Linux Kernel 内存管理之CMA

linux kernel中的CMA即,连续内存区管理,其提供配置为CONFIG_CMA和CONFIG_CMA_DEBUG
毋庸置疑,其管理的是一块块连续内存块。这个在物理地址上是连续的。这点跟我们使用的伙伴算法
以及虚拟地址有点不一样。尽管伙伴算法中使用kmalloc申请连续物理内存也可以,但是在长时间
测试环境下,连续物理内存可能申请不到。因此,内核设计者设计了CMA,即连续物理内存管理。
其定制了一块连续物理内存,专门用于需要连续物理内存的场景,比如DMA。
对于这一块连续物理内存来说,因为物理内存有限,并且使用对象也有限,所以需要非常严格的
限制。整个CMA区大小以及base地址和对齐都有限制。
函数cma_declare_contiguous()用于对这些CMA区进行一些申明。比如base,size,limit等
函数cma_init_reserved_mem()用于从保留内存块里面获取一块内存用于CMA块。需要注意,这里
定义的块数为MAX_CMA_AREAS,也就是说,你用户想使用的CMA块个数,或者用户数最大为MAX_CMA_AREAS
我们CMA就是对这MAX_CMA_AREAS个块进行管理。
之后调用函数cma_init_reserved_areas()把这些CMA块激活。
 
当然,我们正常使用时,可以调用函数cma_alloc()分配CMA内存或者cma_release()对申请的CMA内存释放。
 
我们先看内核对CMA内存的一个全局约束,即函数cma_declare_contiguous()实现:
/**
 * cma_declare_contiguous() - reserve custom contiguous area
 * @base: Base address of the reserved area optional, use 0 for any
 * @size: Size of the reserved area (in bytes),
 * @limit: End address of the reserved memory (optional, 0 for any).

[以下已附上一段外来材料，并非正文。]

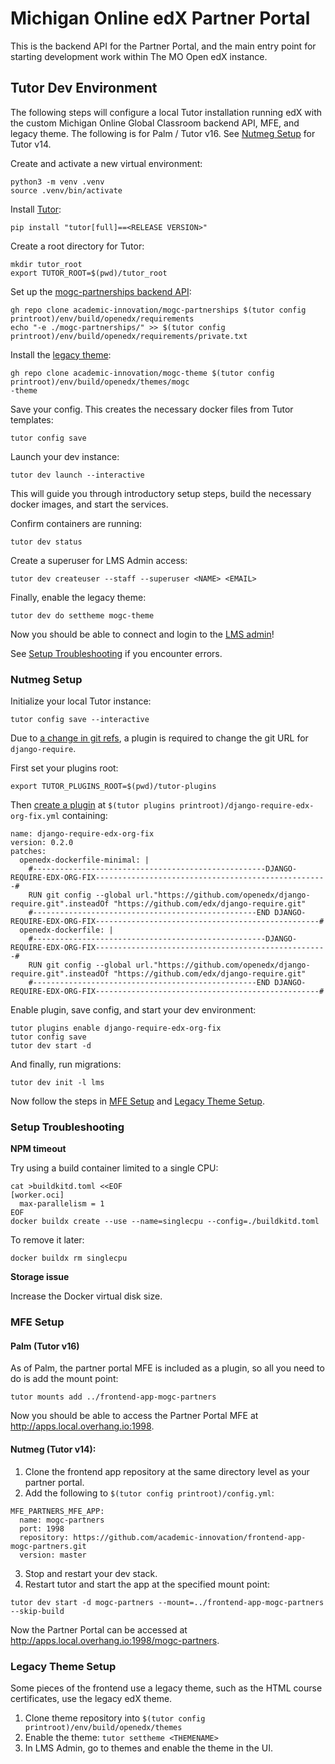 # Michigan Online edX Partner Portal

This is the backend API for the Partner Portal, and the main entry point for starting development work within The MO Open edX instance.

## Tutor Dev Environment

The following steps will configure a local Tutor installation running edX with the custom Michigan Online Global Classroom backend API, MFE, and legacy theme. The following is for Palm / Tutor v16. See [Nutmeg Setup](#nutmeg-setup) for Tutor v14.

Create and activate a new virtual environment:

```
python3 -m venv .venv
source .venv/bin/activate
```

Install [Tutor](https://github.com/overhangio/tutor/releases):
```
pip install "tutor[full]==<RELEASE VERSION>"
```

Create a root directory for Tutor:
```
mkdir tutor_root
export TUTOR_ROOT=$(pwd)/tutor_root
```

Set up the [mogc-partnerships backend API](https://github.com/academic-innovation/mogc-partnerships):
```
gh repo clone academic-innovation/mogc-partnerships $(tutor config printroot)/env/build/openedx/requirements
echo "-e ./mogc-partnerships/" >> $(tutor config printroot)/env/build/openedx/requirements/private.txt
```

Install the [legacy theme](https://github.com/academic-innovation/mogc-theme):
```
gh repo clone academic-innovation/mogc-theme $(tutor config printroot)/env/build/openedx/themes/mogc
-theme
```

Save your config. This creates the necessary docker files from Tutor templates:
```
tutor config save
```

Launch your dev instance:
```
tutor dev launch --interactive
```

This will guide you through introductory setup steps, build the necessary docker images, and start the services.

Confirm containers are running:
```
tutor dev status
```

Create a superuser for LMS Admin access:
```
tutor dev createuser --staff --superuser <NAME> <EMAIL>
```

Finally, enable the legacy theme:
```
tutor dev do settheme mogc-theme
```

Now you should be able to connect and login to the [LMS admin](http://local.overhang.io:8000/admin/)!

See [Setup Troubleshooting](#setup-troubleshooting) if you encounter errors.


### Nutmeg Setup

Initialize your local Tutor instance:
```
tutor config save --interactive
```

Due to [a change in git refs](https://discuss.openedx.org/t/please-update-your-git-urls-for-edx-platform-and-several-other-repos/12387), a plugin is required to change the git URL for `django-require`.

First set your plugins root:
```
export TUTOR_PLUGINS_ROOT=$(pwd)/tutor-plugins
```

Then [create a plugin](https://docs.tutor.edly.io/tutorials/plugin.html#getting-started) at `$(tutor plugins printroot)/django-require-edx-org-fix.yml` containing:
```
name: django-require-edx-org-fix
version: 0.2.0
patches:
  openedx-dockerfile-minimal: |
    #----------------------------------------------------DJANGO-REQUIRE-EDX-ORG-FIX----------------------------------------------------#
    RUN git config --global url."https://github.com/openedx/django-require.git".insteadOf "https://github.com/edx/django-require.git"
    #--------------------------------------------------END DJANGO-REQUIRE-EDX-ORG-FIX--------------------------------------------------#
  openedx-dockerfile: |
    #----------------------------------------------------DJANGO-REQUIRE-EDX-ORG-FIX----------------------------------------------------#
    RUN git config --global url."https://github.com/openedx/django-require.git".insteadOf "https://github.com/edx/django-require.git"
    #--------------------------------------------------END DJANGO-REQUIRE-EDX-ORG-FIX--------------------------------------------------#

```

Enable plugin, save config, and start your dev environment:
```
tutor plugins enable django-require-edx-org-fix
tutor config save
tutor dev start -d
```
And finally, run migrations:
```
tutor dev init -l lms
```

Now follow the steps in [MFE Setup](#mfe-setup) and [Legacy Theme Setup](#legacy-theme-setup).

### Setup Troubleshooting

**NPM timeout**

Try using a build container limited to a single CPU:
```
cat >buildkitd.toml <<EOF
[worker.oci]
  max-parallelism = 1
EOF
docker buildx create --use --name=singlecpu --config=./buildkitd.toml
```
To remove it later:
```
docker buildx rm singlecpu
```

**Storage issue**

Increase the Docker virtual disk size.

### MFE Setup

#### Palm (Tutor v16)

As of Palm, the partner portal MFE is included as a plugin, so all you need to do is add the mount point:
```
tutor mounts add ../frontend-app-mogc-partners
```

Now you should be able to access the Partner Portal MFE at http://apps.local.overhang.io:1998.

#### Nutmeg (Tutor v14):

1. Clone the frontend app repository at the same directory level as your partner portal.
2. Add the following to `$(tutor config printroot)/config.yml`:
```
MFE_PARTNERS_MFE_APP:
  name: mogc-partners
  port: 1998
  repository: https://github.com/academic-innovation/frontend-app-mogc-partners.git
  version: master
```
3. Stop and restart your dev stack.
4. Restart tutor and start the app at the specified mount point:
```
tutor dev start -d mogc-partners --mount=../frontend-app-mogc-partners --skip-build
```

Now the Partner Portal can be accessed at http://apps.local.overhang.io:1998/mogc-partners.

### Legacy Theme Setup

Some pieces of the frontend use a legacy theme, such as the HTML course certificates, use the legacy edX theme.

1. Clone theme repository into `$(tutor config printroot)/env/build/openedx/themes`
2. Enable the theme: `tutor settheme <THEMENAME>`
3. In LMS Admin, go to themes and enable the theme in the UI.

 * @alignment: Alignment for the CMA area, should be power of 2 or zero
 * @order_per_bit: Order of pages represented by one bit on bitmap.
 * @fixed: hint about where to place the reserved area
 * @res_cma: Pointer to store the created cma region.
 *
 * This function reserves memory from early allocator. It should be
 * called by arch specific code once the early allocator (memblock or bootmem)

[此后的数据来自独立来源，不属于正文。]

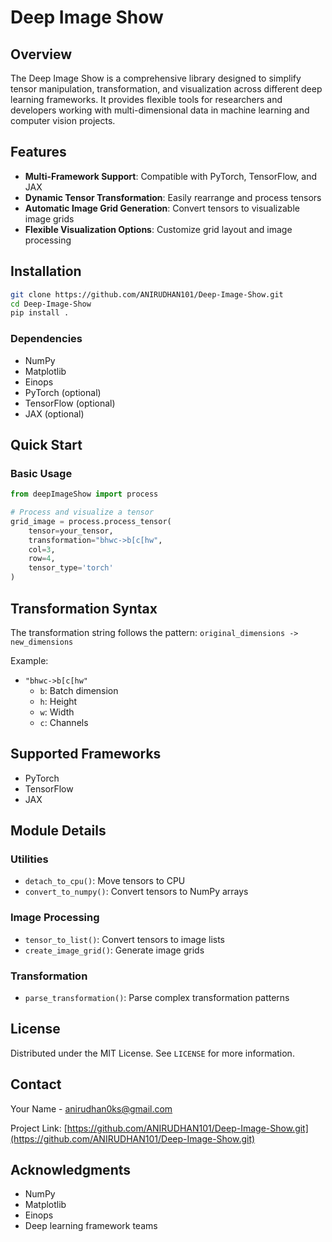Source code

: # Deep Image Show

## Overview

The Deep Image Show is a comprehensive library designed to simplify tensor manipulation, transformation, and visualization across different deep learning frameworks. It provides flexible tools for researchers and developers working with multi-dimensional data in machine learning and computer vision projects.

## Features

- **Multi-Framework Support**: Compatible with PyTorch, TensorFlow, and JAX
- **Dynamic Tensor Transformation**: Easily rearrange and process tensors
- **Automatic Image Grid Generation**: Convert tensors to visualizable image grids
- **Flexible Visualization Options**: Customize grid layout and image processing

## Installation
```bash
git clone https://github.com/ANIRUDHAN101/Deep-Image-Show.git
cd Deep-Image-Show
pip install .
```

### Dependencies

- NumPy
- Matplotlib
- Einops
- PyTorch (optional)
- TensorFlow (optional)
- JAX (optional)

## Quick Start

### Basic Usage

```python
from deepImageShow import process

# Process and visualize a tensor
grid_image = process.process_tensor(
    tensor=your_tensor, 
    transformation="bhwc->b[c[hw", 
    col=3, 
    row=4, 
    tensor_type='torch'
)
```

## Transformation Syntax

The transformation string follows the pattern: 
`original_dimensions -> new_dimensions`

Example: 
- `"bhwc->b[c[hw"` 
  - `b`: Batch dimension
  - `h`: Height
  - `w`: Width
  - `c`: Channels

## Supported Frameworks

- PyTorch
- TensorFlow
- JAX

## Module Details

### Utilities
- `detach_to_cpu()`: Move tensors to CPU
- `convert_to_numpy()`: Convert tensors to NumPy arrays

### Image Processing
- `tensor_to_list()`: Convert tensors to image lists
- `create_image_grid()`: Generate image grids

### Transformation
- `parse_transformation()`: Parse complex transformation patterns

## License

Distributed under the MIT License. See `LICENSE` for more information.

## Contact

Your Name - anirudhan0ks@gmail.com

Project Link: [https://github.com/ANIRUDHAN101/Deep-Image-Show.git](https://github.com/ANIRUDHAN101/Deep-Image-Show.git)

## Acknowledgments

- NumPy
- Matplotlib
- Einops
- Deep learning framework teams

 * has been activated and all other subsystems have already allocated/reserved
 * memory. This function allows to create custom reserved areas.
 *
 * If @fixed is true, reserve contiguous area at exactly @base.  If false,
 * reserve in range from @base to @limit.
 */
int __init cma_declare_contiguous(phys_addr_t base,
   phys_addr_t size, phys_addr_t limit,
   phys_addr_t alignment, unsigned int order_per_bit,
   bool fixed, struct cma **res_cma)
{
 phys_addr_t memblock_end = memblock_end_of_DRAM();
 phys_addr_t highmem_start;
 int ret = 0;
#ifdef CONFIG_X86
 /*
  * high_memory isn't direct mapped memory so retrieving its physical
  * address isn't appropriate.  But it would be useful to check the
  * physical address of the highmem boundary so it's justifiable to get
  * the physical address from it.  On x86 there is a validation check for
  * this case, so the following workaround is needed to avoid it.
  */
 highmem_start = __pa_nodebug(high_memory);
#else
 highmem_start = __pa(high_memory);
#endif
 pr_debug("%s(size %pa, base %pa, limit %pa alignment %pa)\n",
  __func__, &size, &base, &limit, &alignment);
 
 if (cma_area_count == ARRAY_SIZE(cma_areas)) {
  pr_err("Not enough slots for CMA reserved regions!\n");
  return -ENOSPC;
 }
 if (!size)
  return -EINVAL;
 if (alignment && !is_power_of_2(alignment))
  return -EINVAL;
 /*
  * Sanitise input arguments.
  * Pages both ends in CMA area could be merged into adjacent unmovable
  * migratetype page by page allocator's buddy algorithm. In the case,
  * you couldn't get a contiguous memory, which is not what we want.
  */
 alignment = max(alignment,  (phys_addr_t)PAGE_SIZE <<
     max_t(unsigned long, MAX_ORDER - 1, pageblock_order));
 base = ALIGN(base, alignment);
 size = ALIGN(size, alignment);
 limit &= ~(alignment - 1);
 if (!base)
  fixed = false;
 /* size should be aligned with order_per_bit */
 if (!IS_ALIGNED(size >> PAGE_SHIFT, 1 << order_per_bit))
  return -EINVAL;
 /*
  * If allocating at a fixed base the request region must not cross the
  * low/high memory boundary.
  */
 if (fixed && base < highmem_start && base + size > highmem_start) {
  ret = -EINVAL;
  pr_err("Region at %pa defined on low/high memory boundary (%pa)\n",
   &base, &highmem_start);
  goto err;
 }
 /*
  * If the limit is unspecified or above the memblock end, its effective
  * value will be the memblock end. Set it explicitly to simplify further
  * checks.
  */
 if (limit == 0 || limit > memblock_end)
  limit = memblock_end;
 /* Reserve memory */
 if (fixed) {
  if (memblock_is_region_reserved(base, size) ||
      memblock_reserve(base, size) < 0) {
   ret = -EBUSY;
   goto err;
  }
 } else {
  phys_addr_t addr = 0;
  /*
   * All pages in the reserved area must come from the same zone.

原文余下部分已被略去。